It is with pleasure that I address myself to the students of Bristol University through the medium of their magazine “The Nonesuch”, representing as it does those extra-curricular student activities which form so important a part of a University training.

To you who read this message I would commend the vital work which you are doing in preparing yourselves for your life’s task. Apply yourselves to your studies with diligence, for it is the plain duty of all those who have the good fortune to obtain a University training to use it to make themselves as fully proficient in their branch of learning as their capabilities allow, so that the standard of work in all aspects of our nation’s life may be kept at its high level and raised even further. Apply yourselves with equal assiduity to all those student activities of debate and free social life without which you cannot develop the broad and balanced outlook on life which marks the cultured man and without which no life can be led to its fullest use.

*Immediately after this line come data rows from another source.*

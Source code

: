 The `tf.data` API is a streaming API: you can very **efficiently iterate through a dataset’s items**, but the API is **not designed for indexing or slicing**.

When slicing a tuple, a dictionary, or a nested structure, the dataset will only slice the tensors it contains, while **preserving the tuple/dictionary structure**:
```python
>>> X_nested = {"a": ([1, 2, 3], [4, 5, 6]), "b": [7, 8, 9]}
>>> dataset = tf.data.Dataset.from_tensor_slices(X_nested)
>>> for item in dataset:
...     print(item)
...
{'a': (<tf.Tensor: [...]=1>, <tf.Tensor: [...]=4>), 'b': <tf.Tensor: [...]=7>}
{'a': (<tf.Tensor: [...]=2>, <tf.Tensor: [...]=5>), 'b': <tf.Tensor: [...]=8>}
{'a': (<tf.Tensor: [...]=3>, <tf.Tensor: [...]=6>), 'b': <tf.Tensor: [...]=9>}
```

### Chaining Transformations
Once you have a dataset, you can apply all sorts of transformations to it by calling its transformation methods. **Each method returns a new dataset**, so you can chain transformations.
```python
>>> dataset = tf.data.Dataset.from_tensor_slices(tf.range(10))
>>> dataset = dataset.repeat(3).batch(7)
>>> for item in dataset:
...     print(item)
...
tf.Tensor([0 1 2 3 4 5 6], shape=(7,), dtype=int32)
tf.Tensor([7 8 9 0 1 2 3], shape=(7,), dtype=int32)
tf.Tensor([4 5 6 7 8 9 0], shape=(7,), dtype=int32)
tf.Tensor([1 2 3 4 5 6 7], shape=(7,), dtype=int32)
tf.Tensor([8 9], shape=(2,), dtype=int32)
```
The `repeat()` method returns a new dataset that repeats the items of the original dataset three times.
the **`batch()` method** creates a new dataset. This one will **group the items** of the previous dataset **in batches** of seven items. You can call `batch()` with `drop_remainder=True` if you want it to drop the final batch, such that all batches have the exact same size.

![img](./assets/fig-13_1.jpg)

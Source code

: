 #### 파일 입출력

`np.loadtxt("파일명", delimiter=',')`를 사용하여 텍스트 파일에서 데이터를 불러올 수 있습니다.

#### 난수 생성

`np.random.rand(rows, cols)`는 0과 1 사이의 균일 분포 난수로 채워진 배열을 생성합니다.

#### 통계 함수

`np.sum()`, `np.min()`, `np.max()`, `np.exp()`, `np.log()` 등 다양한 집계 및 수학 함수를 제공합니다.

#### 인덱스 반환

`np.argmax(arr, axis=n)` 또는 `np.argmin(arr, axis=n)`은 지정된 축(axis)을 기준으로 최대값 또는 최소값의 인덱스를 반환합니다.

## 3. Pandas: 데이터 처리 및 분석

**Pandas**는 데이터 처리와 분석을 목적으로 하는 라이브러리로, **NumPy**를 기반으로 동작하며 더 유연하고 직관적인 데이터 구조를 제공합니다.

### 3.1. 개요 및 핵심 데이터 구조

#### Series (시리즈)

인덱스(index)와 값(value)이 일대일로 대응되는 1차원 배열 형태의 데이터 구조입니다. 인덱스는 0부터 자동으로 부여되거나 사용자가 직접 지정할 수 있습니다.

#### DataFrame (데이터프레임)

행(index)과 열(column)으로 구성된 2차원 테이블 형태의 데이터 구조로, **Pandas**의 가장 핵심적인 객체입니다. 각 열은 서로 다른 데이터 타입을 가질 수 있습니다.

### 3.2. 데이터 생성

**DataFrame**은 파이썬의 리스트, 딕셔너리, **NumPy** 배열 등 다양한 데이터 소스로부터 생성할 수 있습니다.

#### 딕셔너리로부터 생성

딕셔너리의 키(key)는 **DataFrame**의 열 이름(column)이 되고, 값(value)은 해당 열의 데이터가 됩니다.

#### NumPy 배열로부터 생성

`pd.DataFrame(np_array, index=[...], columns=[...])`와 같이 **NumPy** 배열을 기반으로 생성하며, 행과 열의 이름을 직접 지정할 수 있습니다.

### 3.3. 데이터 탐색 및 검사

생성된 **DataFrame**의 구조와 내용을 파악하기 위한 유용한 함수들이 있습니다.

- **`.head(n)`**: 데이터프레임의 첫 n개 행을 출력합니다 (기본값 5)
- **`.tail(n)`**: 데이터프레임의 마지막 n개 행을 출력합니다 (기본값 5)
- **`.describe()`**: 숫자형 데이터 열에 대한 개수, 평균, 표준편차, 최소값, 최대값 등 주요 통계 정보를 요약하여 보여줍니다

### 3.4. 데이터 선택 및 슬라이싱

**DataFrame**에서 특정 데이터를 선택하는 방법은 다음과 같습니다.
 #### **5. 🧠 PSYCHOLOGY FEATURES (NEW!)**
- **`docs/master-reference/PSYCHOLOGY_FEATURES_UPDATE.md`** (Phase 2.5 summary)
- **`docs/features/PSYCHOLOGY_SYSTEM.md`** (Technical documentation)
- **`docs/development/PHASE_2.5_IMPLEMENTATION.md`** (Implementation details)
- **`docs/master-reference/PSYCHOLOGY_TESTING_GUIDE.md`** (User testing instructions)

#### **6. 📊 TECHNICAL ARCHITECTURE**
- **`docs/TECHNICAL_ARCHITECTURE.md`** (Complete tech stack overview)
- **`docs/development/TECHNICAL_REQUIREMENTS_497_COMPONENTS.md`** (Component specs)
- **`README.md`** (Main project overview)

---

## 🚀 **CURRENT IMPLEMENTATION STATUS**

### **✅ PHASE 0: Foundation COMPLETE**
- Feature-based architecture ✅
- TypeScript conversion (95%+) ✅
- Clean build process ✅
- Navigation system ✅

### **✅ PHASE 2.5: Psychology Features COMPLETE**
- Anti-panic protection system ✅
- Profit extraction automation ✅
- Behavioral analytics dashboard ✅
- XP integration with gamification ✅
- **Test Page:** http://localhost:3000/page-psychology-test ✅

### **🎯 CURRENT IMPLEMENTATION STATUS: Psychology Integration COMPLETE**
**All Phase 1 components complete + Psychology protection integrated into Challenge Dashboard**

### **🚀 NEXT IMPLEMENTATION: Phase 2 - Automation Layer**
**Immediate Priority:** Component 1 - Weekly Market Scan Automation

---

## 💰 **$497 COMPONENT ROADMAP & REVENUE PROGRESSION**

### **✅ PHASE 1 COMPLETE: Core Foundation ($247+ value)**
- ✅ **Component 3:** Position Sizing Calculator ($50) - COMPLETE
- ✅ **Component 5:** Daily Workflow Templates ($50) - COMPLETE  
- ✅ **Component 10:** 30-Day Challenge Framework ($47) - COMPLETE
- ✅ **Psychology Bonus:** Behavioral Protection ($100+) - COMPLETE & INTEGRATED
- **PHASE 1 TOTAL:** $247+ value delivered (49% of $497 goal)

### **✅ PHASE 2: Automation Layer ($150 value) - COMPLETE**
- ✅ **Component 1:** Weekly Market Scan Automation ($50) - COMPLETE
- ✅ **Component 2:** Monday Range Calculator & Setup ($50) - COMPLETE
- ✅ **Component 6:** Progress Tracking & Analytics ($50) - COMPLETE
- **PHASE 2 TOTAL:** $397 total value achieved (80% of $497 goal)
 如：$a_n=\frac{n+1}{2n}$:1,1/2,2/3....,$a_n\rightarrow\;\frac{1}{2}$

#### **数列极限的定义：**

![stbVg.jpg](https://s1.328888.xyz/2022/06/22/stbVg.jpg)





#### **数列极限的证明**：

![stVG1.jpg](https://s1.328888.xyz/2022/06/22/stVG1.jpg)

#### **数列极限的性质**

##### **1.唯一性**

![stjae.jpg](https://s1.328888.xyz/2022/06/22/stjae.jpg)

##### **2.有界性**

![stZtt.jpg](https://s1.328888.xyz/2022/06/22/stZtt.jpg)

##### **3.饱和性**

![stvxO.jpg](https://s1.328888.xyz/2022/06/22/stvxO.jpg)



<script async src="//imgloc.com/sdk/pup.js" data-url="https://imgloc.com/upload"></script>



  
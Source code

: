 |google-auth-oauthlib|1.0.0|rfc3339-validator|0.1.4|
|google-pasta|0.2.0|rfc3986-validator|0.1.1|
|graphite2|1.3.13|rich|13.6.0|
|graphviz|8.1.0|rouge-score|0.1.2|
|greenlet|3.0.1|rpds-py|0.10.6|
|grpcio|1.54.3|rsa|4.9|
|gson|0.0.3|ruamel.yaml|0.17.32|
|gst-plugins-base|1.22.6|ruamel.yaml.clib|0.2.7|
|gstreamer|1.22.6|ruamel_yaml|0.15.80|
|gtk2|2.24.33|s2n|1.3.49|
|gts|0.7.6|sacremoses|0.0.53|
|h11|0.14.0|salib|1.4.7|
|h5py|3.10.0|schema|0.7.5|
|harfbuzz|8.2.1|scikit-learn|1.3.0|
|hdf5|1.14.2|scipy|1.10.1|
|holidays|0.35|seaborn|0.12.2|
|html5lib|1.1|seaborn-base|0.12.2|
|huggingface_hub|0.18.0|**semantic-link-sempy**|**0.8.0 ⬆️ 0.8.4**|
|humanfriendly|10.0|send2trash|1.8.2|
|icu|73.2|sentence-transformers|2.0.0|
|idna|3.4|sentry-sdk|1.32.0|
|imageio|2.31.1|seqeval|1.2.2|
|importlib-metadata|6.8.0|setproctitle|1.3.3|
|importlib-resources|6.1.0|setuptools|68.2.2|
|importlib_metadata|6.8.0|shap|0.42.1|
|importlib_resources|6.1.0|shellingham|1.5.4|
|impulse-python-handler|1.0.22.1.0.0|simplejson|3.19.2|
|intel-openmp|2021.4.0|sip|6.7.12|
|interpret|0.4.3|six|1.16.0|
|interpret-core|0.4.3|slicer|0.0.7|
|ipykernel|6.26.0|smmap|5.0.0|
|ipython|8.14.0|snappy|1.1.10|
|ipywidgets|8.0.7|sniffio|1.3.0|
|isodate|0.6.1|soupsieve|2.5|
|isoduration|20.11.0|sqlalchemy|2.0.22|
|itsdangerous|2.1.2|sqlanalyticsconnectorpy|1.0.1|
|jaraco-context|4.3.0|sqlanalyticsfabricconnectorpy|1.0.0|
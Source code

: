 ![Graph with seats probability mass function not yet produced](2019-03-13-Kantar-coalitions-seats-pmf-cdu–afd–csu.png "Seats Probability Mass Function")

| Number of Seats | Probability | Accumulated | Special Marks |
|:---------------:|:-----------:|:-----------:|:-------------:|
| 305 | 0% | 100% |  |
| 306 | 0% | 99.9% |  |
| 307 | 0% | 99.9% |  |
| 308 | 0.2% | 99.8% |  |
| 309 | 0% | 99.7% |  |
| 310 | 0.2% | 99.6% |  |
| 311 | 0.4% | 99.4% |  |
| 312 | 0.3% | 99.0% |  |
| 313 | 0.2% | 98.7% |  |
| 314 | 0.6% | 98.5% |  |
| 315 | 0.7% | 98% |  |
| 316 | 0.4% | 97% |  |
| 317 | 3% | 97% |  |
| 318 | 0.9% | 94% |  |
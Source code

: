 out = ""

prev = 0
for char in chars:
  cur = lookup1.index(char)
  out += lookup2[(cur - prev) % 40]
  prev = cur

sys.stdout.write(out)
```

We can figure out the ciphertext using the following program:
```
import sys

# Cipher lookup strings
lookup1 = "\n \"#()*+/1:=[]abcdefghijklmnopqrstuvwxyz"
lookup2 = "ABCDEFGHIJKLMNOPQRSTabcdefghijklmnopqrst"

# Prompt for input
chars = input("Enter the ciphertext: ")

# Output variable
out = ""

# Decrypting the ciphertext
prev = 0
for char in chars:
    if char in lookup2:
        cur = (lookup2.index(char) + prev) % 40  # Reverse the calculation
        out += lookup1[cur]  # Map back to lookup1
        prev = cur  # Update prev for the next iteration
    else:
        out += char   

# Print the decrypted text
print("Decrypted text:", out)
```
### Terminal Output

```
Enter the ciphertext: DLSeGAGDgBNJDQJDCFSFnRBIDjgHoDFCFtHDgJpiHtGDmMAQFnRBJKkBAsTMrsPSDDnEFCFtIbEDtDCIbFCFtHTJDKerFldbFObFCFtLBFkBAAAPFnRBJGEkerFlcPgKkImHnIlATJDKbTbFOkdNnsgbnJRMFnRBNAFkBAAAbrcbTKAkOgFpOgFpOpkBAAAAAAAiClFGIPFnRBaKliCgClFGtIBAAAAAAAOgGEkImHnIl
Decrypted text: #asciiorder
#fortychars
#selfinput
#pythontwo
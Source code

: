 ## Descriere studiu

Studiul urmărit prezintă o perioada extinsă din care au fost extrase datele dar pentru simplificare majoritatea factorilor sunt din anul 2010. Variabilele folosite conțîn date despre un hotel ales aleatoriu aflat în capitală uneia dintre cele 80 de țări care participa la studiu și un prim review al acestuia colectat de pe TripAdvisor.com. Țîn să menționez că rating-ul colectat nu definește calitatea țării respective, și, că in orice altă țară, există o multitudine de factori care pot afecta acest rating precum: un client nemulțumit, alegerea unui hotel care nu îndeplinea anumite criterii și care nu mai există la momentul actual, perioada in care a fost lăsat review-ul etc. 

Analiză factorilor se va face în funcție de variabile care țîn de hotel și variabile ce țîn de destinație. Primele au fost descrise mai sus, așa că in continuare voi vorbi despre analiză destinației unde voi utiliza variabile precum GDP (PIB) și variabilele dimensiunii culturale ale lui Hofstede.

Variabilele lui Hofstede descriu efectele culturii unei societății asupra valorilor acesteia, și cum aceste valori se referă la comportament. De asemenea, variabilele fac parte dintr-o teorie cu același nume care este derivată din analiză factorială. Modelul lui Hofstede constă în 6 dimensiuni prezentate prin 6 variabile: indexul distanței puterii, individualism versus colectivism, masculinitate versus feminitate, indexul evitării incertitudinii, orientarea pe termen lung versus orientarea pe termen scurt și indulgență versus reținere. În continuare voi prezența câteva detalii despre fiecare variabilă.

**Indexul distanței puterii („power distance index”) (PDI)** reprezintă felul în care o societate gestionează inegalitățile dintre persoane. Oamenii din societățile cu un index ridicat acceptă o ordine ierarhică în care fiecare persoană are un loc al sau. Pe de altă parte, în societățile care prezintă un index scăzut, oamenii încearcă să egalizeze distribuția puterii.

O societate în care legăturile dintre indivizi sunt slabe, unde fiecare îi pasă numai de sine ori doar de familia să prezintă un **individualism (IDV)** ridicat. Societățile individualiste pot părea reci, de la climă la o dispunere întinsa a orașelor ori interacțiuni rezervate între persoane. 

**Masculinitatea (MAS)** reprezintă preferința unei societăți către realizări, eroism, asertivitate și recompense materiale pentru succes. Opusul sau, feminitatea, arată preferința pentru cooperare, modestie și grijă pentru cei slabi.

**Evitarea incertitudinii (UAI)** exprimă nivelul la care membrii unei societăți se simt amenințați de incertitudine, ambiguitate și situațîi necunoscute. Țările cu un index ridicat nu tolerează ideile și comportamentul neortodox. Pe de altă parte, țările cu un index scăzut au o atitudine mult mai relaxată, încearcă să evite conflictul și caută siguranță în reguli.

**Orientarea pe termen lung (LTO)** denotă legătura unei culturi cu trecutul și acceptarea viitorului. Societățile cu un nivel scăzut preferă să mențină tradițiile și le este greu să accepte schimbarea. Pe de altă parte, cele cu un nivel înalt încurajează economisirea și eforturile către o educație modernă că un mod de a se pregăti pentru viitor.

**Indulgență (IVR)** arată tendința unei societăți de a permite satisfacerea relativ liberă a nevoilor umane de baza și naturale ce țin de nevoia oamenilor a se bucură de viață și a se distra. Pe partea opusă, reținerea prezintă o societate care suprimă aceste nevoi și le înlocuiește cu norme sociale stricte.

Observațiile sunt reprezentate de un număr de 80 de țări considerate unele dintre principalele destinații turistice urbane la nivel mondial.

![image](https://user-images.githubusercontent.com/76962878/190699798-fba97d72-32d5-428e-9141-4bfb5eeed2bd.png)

I would say to you all, set before you a high purpose and ideal, and in the precious years you are so fortunate to have, use every means within your power to make yourselves fit servants of that purpose and ideal, so that from our university may come men and women with the power and resolve to fulfil the great destiny and I shall follow your activities with the greatest interest.

I wish you every success in the years to come, and may God prosper you in whatever branch of service to your fellow men to which you may be called.

Winston Churchill

Life and legacy

Phil Reed OBE (MA 1975) is Director of the Churchill War Rooms (CWR) in London, and has seen the museum more than double its visitor numbers over the past two decades.

‘When I first started managing CWR in 1993, it attracted only 200,000 visitors a year – now it has an audience of some 500,000 from all over the world,’ he says. Reed was closely involved in the inception of the Churchill Museum, the CWR’s permanent exhibition of the life and legacy of Churchill, which was opened by HM The Queen in 2005 to mark the 40th anniversary of Churchill’s death.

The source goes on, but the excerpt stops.